Boris Durisin is a Professor at ESCP Business School. His Marketing teaching has been awarded by the Financial Times the top spot in Europe in its FT Global MBA 2022 rankings.
Boris lectures, collaborates with, and consults Fortune 500 clients and companies on the market launch of new-to-the-world products and truly innovative technologies. The focus is primarily on how to deal with barriers to adoption, how to design go-to-market strategies, and how to promote innovative offerings. He has been teaching in executive education programs held in France, Germany and the U.K. (at ESCP Business School), Italy (Fondazione European School of Management Italia; SDA Bocconi), Switzerland (HSG, EPFL), Spain (ESADE), Lebanon (ESA), India (MISB), and in the USA (at UCLA). Boris has consulted and lectured for dozens of organizations, including ENI, Novartis, General Electric (GE) Healthcare, AstraZeneca, Boehringer Ingelheim, ABB, Leonardo-Finmeccanica, Medtronic, Vodafone, Roche Diagnostics, Telecom Italia, Fanuc, Orange, Unicredito, Omnicom, Luxottica, Prysmian, Iveco-Irisbus, Same Deutz-Fahr, Menarini, Chiesi Farmaceutici, Vertex Pharmaceuticals, Ipsen Pharma, Porsche Consulting, Palm Hill Development, La Redoute, Savencia, Canal +, Reply, Bracco Imaging and Old Mutual. Boris has been and is a director at several privately held and public, stock-quoted firms.
He is an Associate Professor at the Paris campus of ESCP Business School and an Adjunct Professor at Bocconi University. He received his Ph.D. in management science from the University of St. Gallen (Dr. oec. HSG) and his MSc from CEMS-MIM; he graduated from the University of St.Gallen (lic. oec. HSG) and from HEC Paris (Grande Ecole - Master in Management). He has also been a lecturer at the École Polytechnique Fédérale de Lausanne (EPFL), Switzerland and a visiting Research Associate at the Sloan School of Management at MIT (Massachusetts Institute of Technology) as well as at the Salomon Center, Stern School of Business, New York University. Boris has received several awards.

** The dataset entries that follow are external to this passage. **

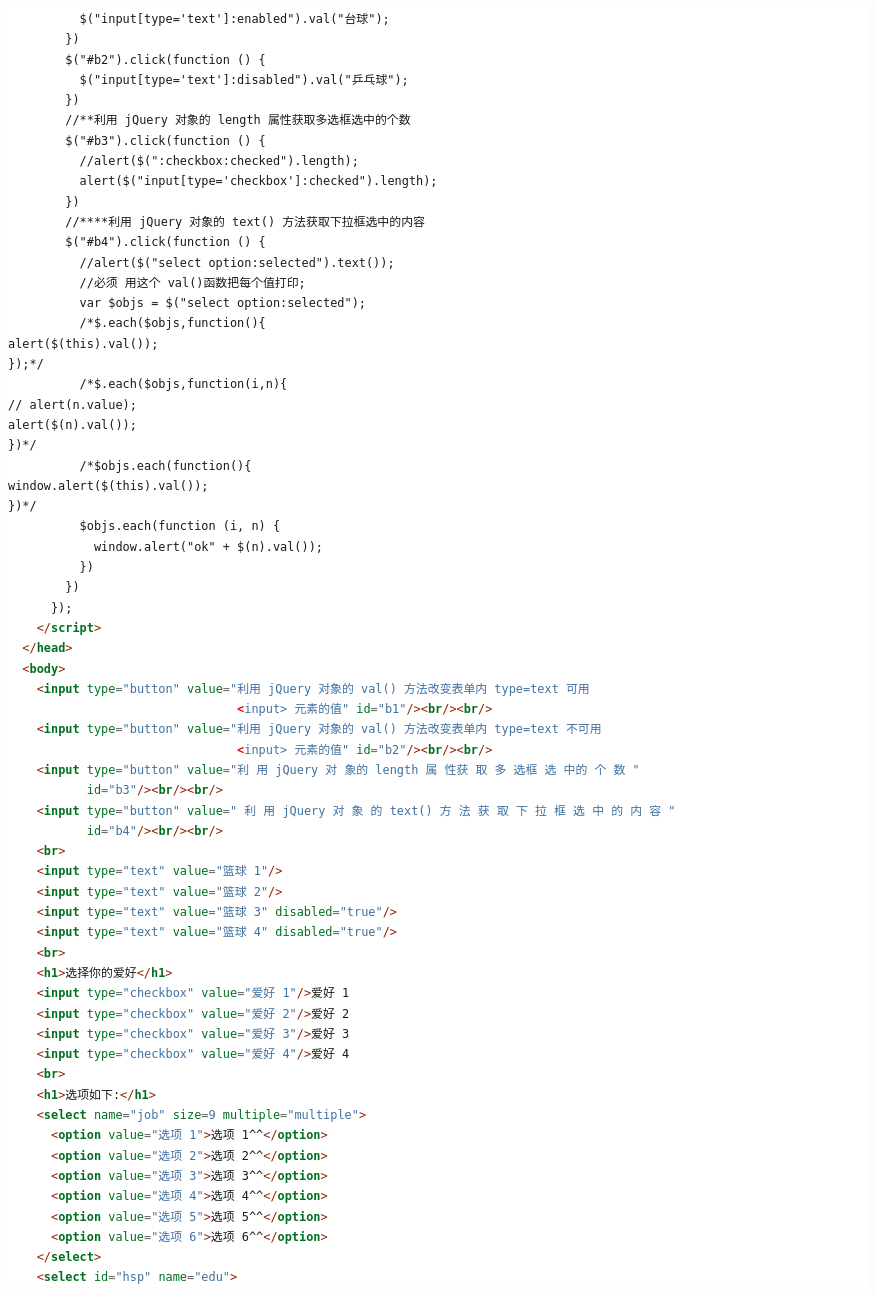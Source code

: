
 ```html
          $("input[type='text']:enabled").val("台球");
        })
        $("#b2").click(function () {
          $("input[type='text']:disabled").val("乒乓球");
        })
        //**利用 jQuery 对象的 length 属性获取多选框选中的个数
        $("#b3").click(function () {
          //alert($(":checkbox:checked").length);
          alert($("input[type='checkbox']:checked").length);
        })
        //****利用 jQuery 对象的 text() 方法获取下拉框选中的内容
        $("#b4").click(function () {
          //alert($("select option:selected").text());
          //必须 用这个 val()函数把每个值打印;
          var $objs = $("select option:selected");
          /*$.each($objs,function(){
alert($(this).val());
});*/
          /*$.each($objs,function(i,n){
// alert(n.value);
alert($(n).val());
})*/
          /*$objs.each(function(){
window.alert($(this).val());
})*/
          $objs.each(function (i, n) {
            window.alert("ok" + $(n).val());
          })
        })
      });
    </script>
  </head>
  <body>
    <input type="button" value="利用 jQuery 对象的 val() 方法改变表单内 type=text 可用
                                <input> 元素的值" id="b1"/><br/><br/>
    <input type="button" value="利用 jQuery 对象的 val() 方法改变表单内 type=text 不可用
                                <input> 元素的值" id="b2"/><br/><br/>
    <input type="button" value="利 用 jQuery 对 象的 length 属 性获 取 多 选框 选 中的 个 数 "
           id="b3"/><br/><br/>
    <input type="button" value=" 利 用 jQuery 对 象 的 text() 方 法 获 取 下 拉 框 选 中 的 内 容 "
           id="b4"/><br/><br/>
    <br>
    <input type="text" value="篮球 1"/>
    <input type="text" value="篮球 2"/>
    <input type="text" value="篮球 3" disabled="true"/>
    <input type="text" value="篮球 4" disabled="true"/>
    <br>
    <h1>选择你的爱好</h1>
    <input type="checkbox" value="爱好 1"/>爱好 1
    <input type="checkbox" value="爱好 2"/>爱好 2
    <input type="checkbox" value="爱好 3"/>爱好 3
    <input type="checkbox" value="爱好 4"/>爱好 4
    <br>
    <h1>选项如下:</h1>
    <select name="job" size=9 multiple="multiple">
      <option value="选项 1">选项 1^^</option>
      <option value="选项 2">选项 2^^</option>
      <option value="选项 3">选项 3^^</option>
      <option value="选项 4">选项 4^^</option>
      <option value="选项 5">选项 5^^</option>
      <option value="选项 6">选项 6^^</option>
    </select>
    <select id="hsp" name="edu">
```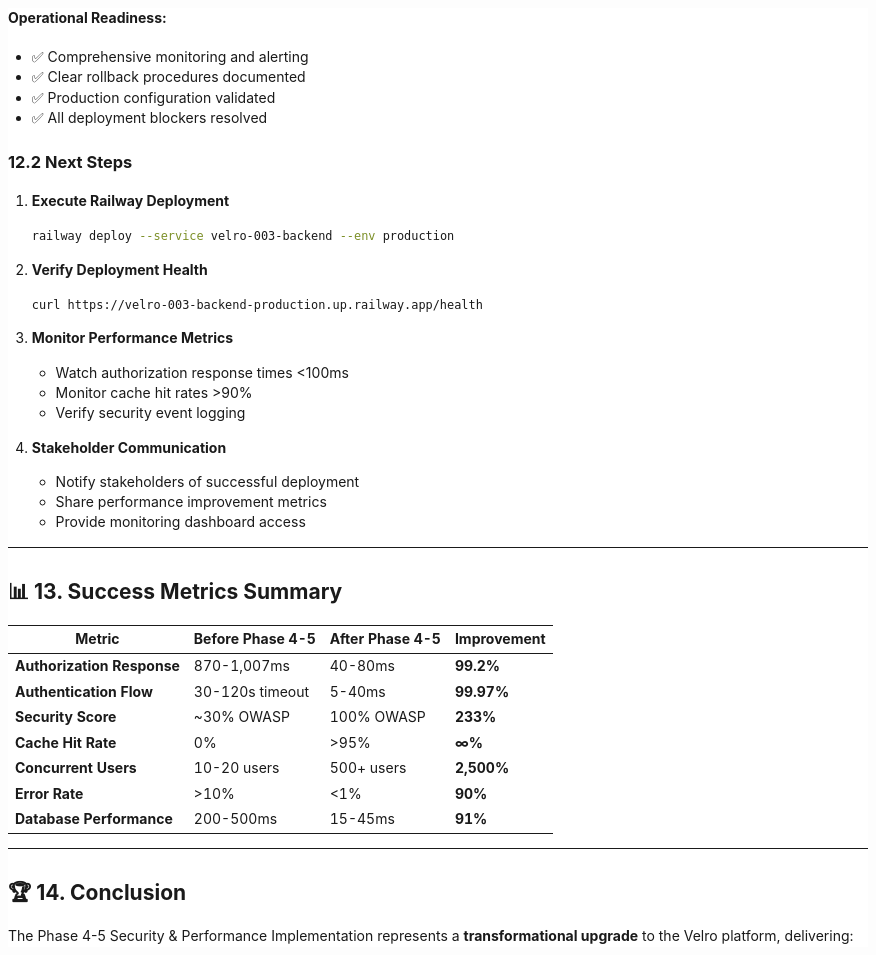 #### Operational Readiness:
- ✅ Comprehensive monitoring and alerting
- ✅ Clear rollback procedures documented
- ✅ Production configuration validated
- ✅ All deployment blockers resolved

### 12.2 Next Steps

1. **Execute Railway Deployment**
   ```bash
   railway deploy --service velro-003-backend --env production
   ```

2. **Verify Deployment Health**
   ```bash
   curl https://velro-003-backend-production.up.railway.app/health
   ```

3. **Monitor Performance Metrics**
   - Watch authorization response times <100ms
   - Monitor cache hit rates >90%
   - Verify security event logging

4. **Stakeholder Communication**
   - Notify stakeholders of successful deployment
   - Share performance improvement metrics
   - Provide monitoring dashboard access

---

## 📊 13. Success Metrics Summary

| Metric | Before Phase 4-5 | After Phase 4-5 | Improvement |
|--------|------------------|-----------------|-------------|
| **Authorization Response** | 870-1,007ms | 40-80ms | **99.2%** |
| **Authentication Flow** | 30-120s timeout | 5-40ms | **99.97%** |
| **Security Score** | ~30% OWASP | 100% OWASP | **233%** |
| **Cache Hit Rate** | 0% | >95% | **∞%** |
| **Concurrent Users** | 10-20 users | 500+ users | **2,500%** |
| **Error Rate** | >10% | <1% | **90%** |
| **Database Performance** | 200-500ms | 15-45ms | **91%** |

---

## 🏆 14. Conclusion

The Phase 4-5 Security & Performance Implementation represents a **transformational upgrade** to the Velro platform, delivering:
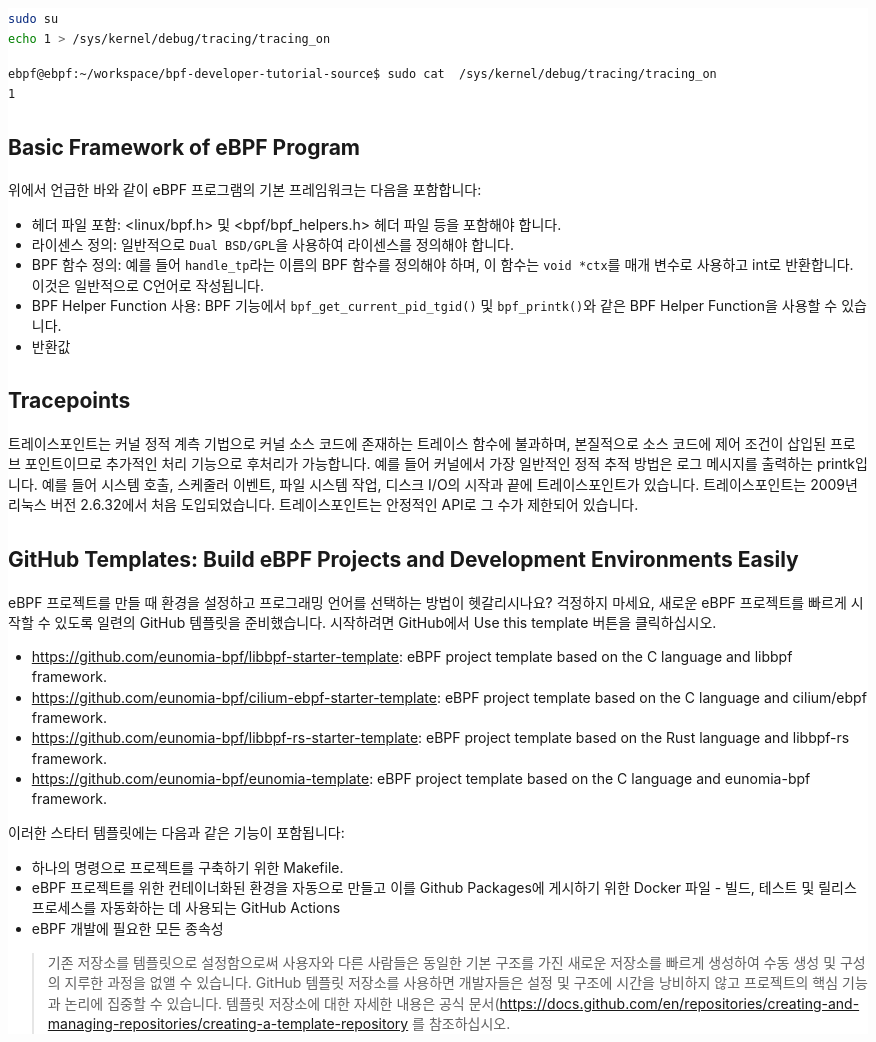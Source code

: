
 ```sh
sudo su
echo 1 > /sys/kernel/debug/tracing/tracing_on
```

```sh
ebpf@ebpf:~/workspace/bpf-developer-tutorial-source$ sudo cat  /sys/kernel/debug/tracing/tracing_on
1
```

## Basic Framework of eBPF Program

위에서 언급한 바와 같이 eBPF 프로그램의 기본 프레임워크는 다음을 포함합니다:

- 헤더 파일 포함: <linux/bpf.h> 및 <bpf/bpf_helpers.h> 헤더 파일 등을 포함해야 합니다.
- 라이센스 정의: 일반적으로 `Dual BSD/GPL`을 사용하여 라이센스를 정의해야 합니다.
- BPF 함수 정의: 예를 들어 `handle_tp`라는 이름의 BPF 함수를 정의해야 하며, 이 함수는 `void *ctx`를 매개 변수로 사용하고 int로 반환합니다. 이것은 일반적으로 C언어로 작성됩니다.
- BPF Helper Function 사용: BPF 기능에서 `bpf_get_current_pid_tgid()` 및 `bpf_printk()`와 같은 BPF Helper Function을 사용할 수 있습니다.
- 반환값

## Tracepoints

트레이스포인트는 커널 정적 계측 기법으로 커널 소스 코드에 존재하는 트레이스 함수에 불과하며, 본질적으로 소스 코드에 제어 조건이 삽입된 프로브 포인트이므로 추가적인 처리 기능으로 후처리가 가능합니다. 예를 들어 커널에서 가장 일반적인 정적 추적 방법은 로그 메시지를 출력하는 printk입니다. 예를 들어 시스템 호출, 스케줄러 이벤트, 파일 시스템 작업, 디스크 I/O의 시작과 끝에 트레이스포인트가 있습니다. 트레이스포인트는 2009년 리눅스 버전 2.6.32에서 처음 도입되었습니다. 트레이스포인트는 안정적인 API로 그 수가 제한되어 있습니다.

## GitHub Templates: Build eBPF Projects and Development Environments Easily

eBPF 프로젝트를 만들 때 환경을 설정하고 프로그래밍 언어를 선택하는 방법이 헷갈리시나요? 걱정하지 마세요, 새로운 eBPF 프로젝트를 빠르게 시작할 수 있도록 일련의 GitHub 템플릿을 준비했습니다. 시작하려면 GitHub에서 Use this template 버튼을 클릭하십시오.

- <https://github.com/eunomia-bpf/libbpf-starter-template>: eBPF project template based on the C language and libbpf framework.
- <https://github.com/eunomia-bpf/cilium-ebpf-starter-template>: eBPF project template based on the C language and cilium/ebpf framework.
- <https://github.com/eunomia-bpf/libbpf-rs-starter-template>: eBPF project template based on the Rust language and libbpf-rs framework.
- <https://github.com/eunomia-bpf/eunomia-template>: eBPF project template based on the C language and eunomia-bpf framework.

이러한 스타터 템플릿에는 다음과 같은 기능이 포함됩니다:

- 하나의 명령으로 프로젝트를 구축하기 위한 Makefile.
- eBPF 프로젝트를 위한 컨테이너화된 환경을 자동으로 만들고 이를 Github Packages에 게시하기 위한 Docker 파일 - 빌드, 테스트 및 릴리스 프로세스를 자동화하는 데 사용되는 GitHub Actions
- eBPF 개발에 필요한 모든 종속성

> 기존 저장소를 템플릿으로 설정함으로써 사용자와 다른 사람들은 동일한 기본 구조를 가진 새로운 저장소를 빠르게 생성하여 수동 생성 및 구성의 지루한 과정을 없앨 수 있습니다. GitHub 템플릿 저장소를 사용하면 개발자들은 설정 및 구조에 시간을 낭비하지 않고 프로젝트의 핵심 기능과 논리에 집중할 수 있습니다. 템플릿 저장소에 대한 자세한 내용은 공식 문서(https://docs.github.com/en/repositories/creating-and-managing-repositories/creating-a-template-repository 를 참조하십시오.
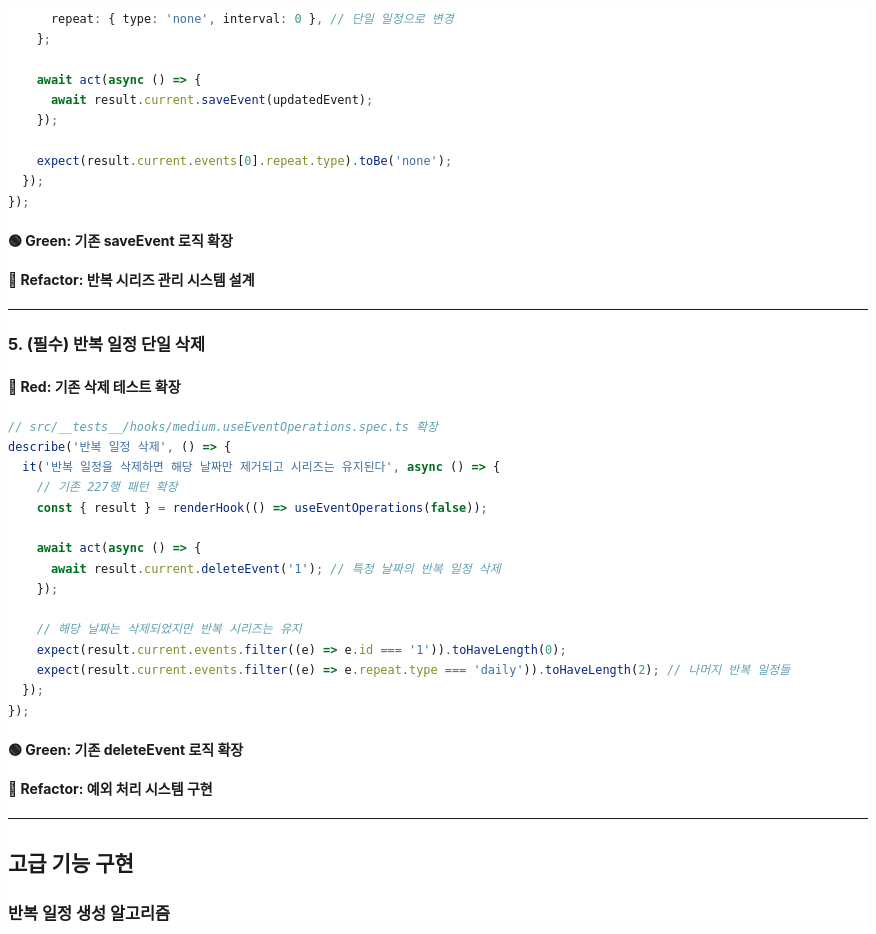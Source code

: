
 ```typescript
      repeat: { type: 'none', interval: 0 }, // 단일 일정으로 변경
    };

    await act(async () => {
      await result.current.saveEvent(updatedEvent);
    });

    expect(result.current.events[0].repeat.type).toBe('none');
  });
});
```

#### 🟢 Green: 기존 saveEvent 로직 확장

#### 🔄 Refactor: 반복 시리즈 관리 시스템 설계

---

### 5. (필수) 반복 일정 단일 삭제

#### 🔴 Red: 기존 삭제 테스트 확장

```typescript
// src/__tests__/hooks/medium.useEventOperations.spec.ts 확장
describe('반복 일정 삭제', () => {
  it('반복 일정을 삭제하면 해당 날짜만 제거되고 시리즈는 유지된다', async () => {
    // 기존 227행 패턴 확장
    const { result } = renderHook(() => useEventOperations(false));

    await act(async () => {
      await result.current.deleteEvent('1'); // 특정 날짜의 반복 일정 삭제
    });

    // 해당 날짜는 삭제되었지만 반복 시리즈는 유지
    expect(result.current.events.filter((e) => e.id === '1')).toHaveLength(0);
    expect(result.current.events.filter((e) => e.repeat.type === 'daily')).toHaveLength(2); // 나머지 반복 일정들
  });
});
```

#### 🟢 Green: 기존 deleteEvent 로직 확장

#### 🔄 Refactor: 예외 처리 시스템 구현

---

## 고급 기능 구현

### 반복 일정 생성 알고리즘

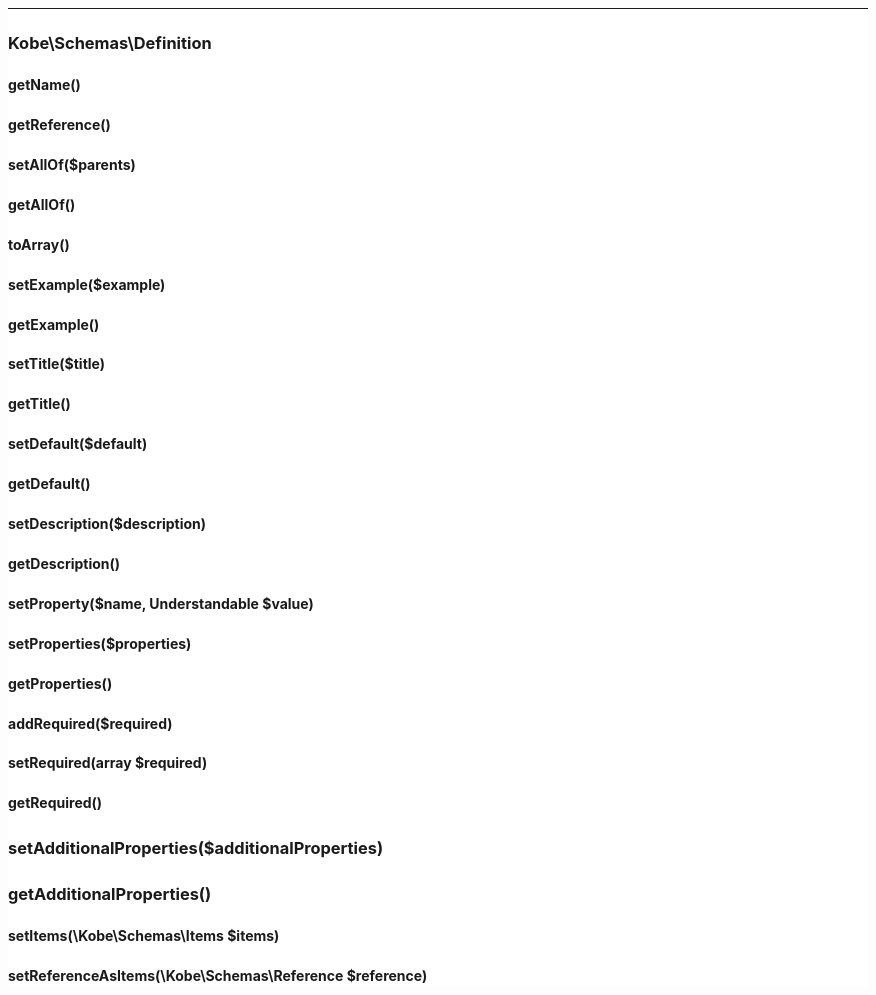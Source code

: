 
---

### Kobe\Schemas\Definition

#### getName()

#### getReference()

#### setAllOf($parents)

#### getAllOf()

#### toArray()

#### setExample($example)

#### getExample()

#### setTitle($title)

#### getTitle()

#### setDefault($default)

#### getDefault()

#### setDescription($description)

#### getDescription()

#### setProperty($name, Understandable $value)

#### setProperties($properties)

#### getProperties()

#### addRequired($required)

#### setRequired(array $required)

#### getRequired()

### setAdditionalProperties($additionalProperties)

### getAdditionalProperties()

#### setItems(\Kobe\Schemas\Items $items)

#### setReferenceAsItems(\Kobe\Schemas\Reference $reference)
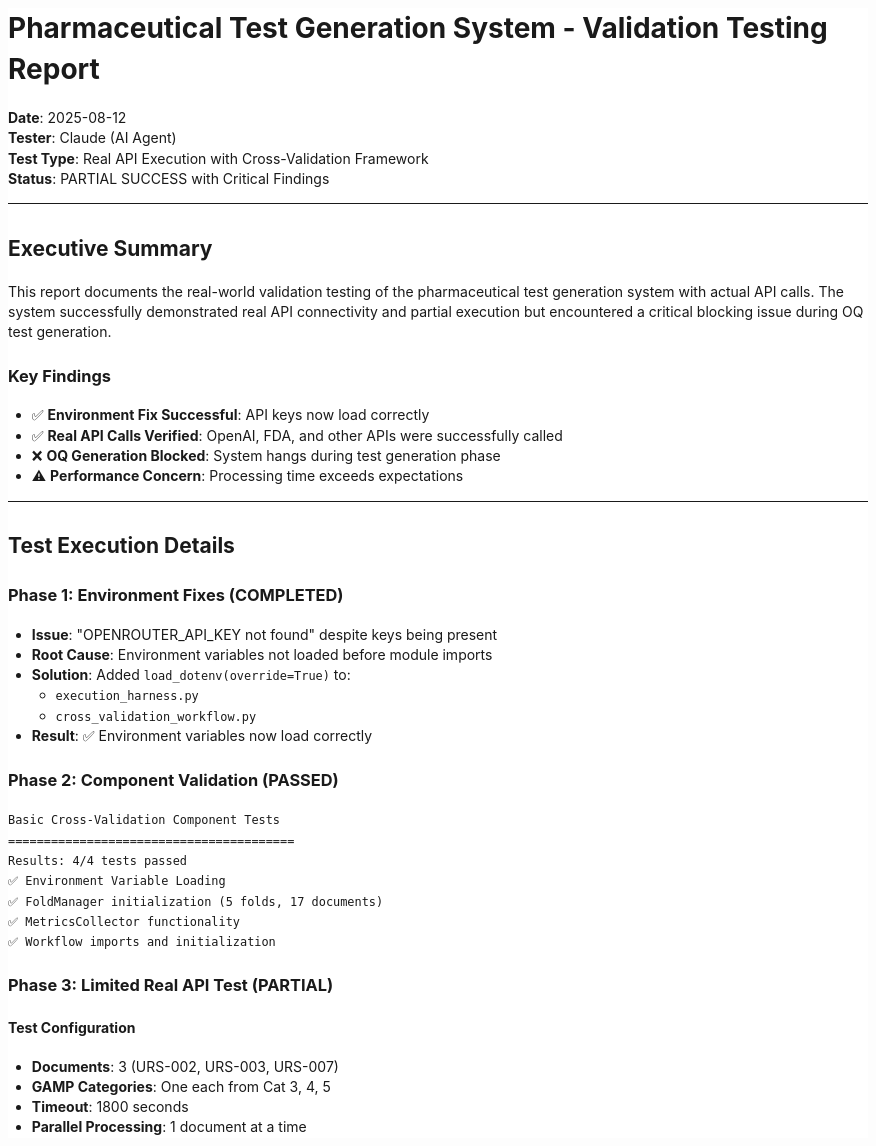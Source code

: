 # Pharmaceutical Test Generation System - Validation Testing Report

**Date**: 2025-08-12  
**Tester**: Claude (AI Agent)  
**Test Type**: Real API Execution with Cross-Validation Framework  
**Status**: PARTIAL SUCCESS with Critical Findings

---

## Executive Summary

This report documents the real-world validation testing of the pharmaceutical test generation system with actual API calls. The system successfully demonstrated real API connectivity and partial execution but encountered a critical blocking issue during OQ test generation.

### Key Findings
- ✅ **Environment Fix Successful**: API keys now load correctly
- ✅ **Real API Calls Verified**: OpenAI, FDA, and other APIs were successfully called
- ❌ **OQ Generation Blocked**: System hangs during test generation phase
- ⚠️ **Performance Concern**: Processing time exceeds expectations

---

## Test Execution Details

### Phase 1: Environment Fixes (COMPLETED)
- **Issue**: "OPENROUTER_API_KEY not found" despite keys being present
- **Root Cause**: Environment variables not loaded before module imports
- **Solution**: Added `load_dotenv(override=True)` to:
  - `execution_harness.py`
  - `cross_validation_workflow.py`
- **Result**: ✅ Environment variables now load correctly

### Phase 2: Component Validation (PASSED)
```
Basic Cross-Validation Component Tests
========================================
Results: 4/4 tests passed
✅ Environment Variable Loading
✅ FoldManager initialization (5 folds, 17 documents)
✅ MetricsCollector functionality
✅ Workflow imports and initialization
```

### Phase 3: Limited Real API Test (PARTIAL)

#### Test Configuration
- **Documents**: 3 (URS-002, URS-003, URS-007)
- **GAMP Categories**: One each from Cat 3, 4, 5
- **Timeout**: 1800 seconds
- **Parallel Processing**: 1 document at a time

In his research, Boris studies how firms cope with technological innovation and create new markets (market innovation), how firms recognize the value, acquire, transform or assimilate, and exploit new external knowledge (absorptive capacity), and how firms concurrently organize for incremental and discontinuous innovation (ambidextrous organizing). Boris Durisin is a reviewer for the U.S. National Science Foundation (nsf.gov) and an ad how reviewer of leading academic journals. His research is published in academic journals, among others, in the Academy of Management Review and the Journal of Product Innovation Management.